Sure, it's defense in depth, but the gains in security is so marginal.

>Of course you may also do this for privacy reasons as well

Sure, I'd buy that aspect, but catchall domains or dot/plus tricks aren't going to cut it because they're relatively easy to deanonimize. Not to mention all the data you leak on those platforms just by using them (location references, friend lists, interests, etc.)

So are you saying that all recommendations regarding non disclosure of usernames are useless?

Because an email address is essentially an username.

> If you have your own domain you can use a catch all/wildcard address, eg. @mydomain.com

I've done this before. You will get a shitload of spam. I recommend suffixing the user of all addresses with something you want to go to your inbox.

E.g. I use *.r@mydomain.com (r for "real"). Anything that doesn't end in .r@mydomain.com never hits my main inbox.

Been using a wildcard for one of my email domains for years (facebook@..., linkedin@... etc) and never once have I had issues with spam. Everything for services I dont care about goes through SpamAssassin on the mail server and items that pass get dumped to Gmail, where only "ham" messages will get forwarded through to my real inbox.

I think they were using their catch-all for non-transactional/newsletter emails. I have a catch-all for websites and then another that I give to people to email me on. This lets me see emails sent to me by a person easily while having separate email addresses for each site.

Do you have catchall directly on the second level domain (@mydomain.com) or do you only catchall a specific subdomain (@mail.mydomain.com)? I'd expect a very big difference in the volume of blue sky spam between those two. If GP sbov has the catchall directly on mydomain.com, then restricting the value space to *.r will make a meaningful difference.

Having the "validating substring" in front of the @ will actually make it easier when you have to use the email address in vocal communication: many humans are unaccustomed to encountering more than one dot after the at.

Yep, directly on the second level domain.

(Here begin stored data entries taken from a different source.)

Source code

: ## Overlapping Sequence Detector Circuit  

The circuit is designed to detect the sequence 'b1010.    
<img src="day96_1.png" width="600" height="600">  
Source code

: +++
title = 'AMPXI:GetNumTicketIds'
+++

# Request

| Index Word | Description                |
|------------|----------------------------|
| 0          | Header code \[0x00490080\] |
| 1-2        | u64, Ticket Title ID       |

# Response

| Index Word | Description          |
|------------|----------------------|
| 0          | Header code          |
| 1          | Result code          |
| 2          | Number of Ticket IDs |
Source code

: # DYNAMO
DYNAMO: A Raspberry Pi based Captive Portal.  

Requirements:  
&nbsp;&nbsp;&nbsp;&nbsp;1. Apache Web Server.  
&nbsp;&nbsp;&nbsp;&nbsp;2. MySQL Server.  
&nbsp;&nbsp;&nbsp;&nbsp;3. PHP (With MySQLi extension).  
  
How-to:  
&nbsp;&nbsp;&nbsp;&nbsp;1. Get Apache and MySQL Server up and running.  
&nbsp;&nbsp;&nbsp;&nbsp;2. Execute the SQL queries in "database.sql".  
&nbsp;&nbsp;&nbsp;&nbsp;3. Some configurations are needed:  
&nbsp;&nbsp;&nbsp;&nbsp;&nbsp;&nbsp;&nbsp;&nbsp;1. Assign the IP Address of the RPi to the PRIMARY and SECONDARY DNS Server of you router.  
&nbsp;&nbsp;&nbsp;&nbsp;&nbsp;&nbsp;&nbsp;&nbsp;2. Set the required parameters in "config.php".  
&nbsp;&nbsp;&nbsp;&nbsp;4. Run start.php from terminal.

I do not use a mail subdomain.

> I recommend suffixing the user of all addresses with something you want to go to your inbox.

I use a subdomain. *@abc.example.com goes to my CatchAll folder. usernames@example.com go to their respective users. There are no equivalent names between @abc.example.com and @example.com so if anyone gets cute[0] and tries stripping out subdomains, the messages are rejected. Also, subdomains are common enough that no one thinks anything of it.

As a nice bonus, the subdomain can also be directed elsewhere. I've aimed it at various "we automatically file your e-mail" type scripts and services before, just to try them out.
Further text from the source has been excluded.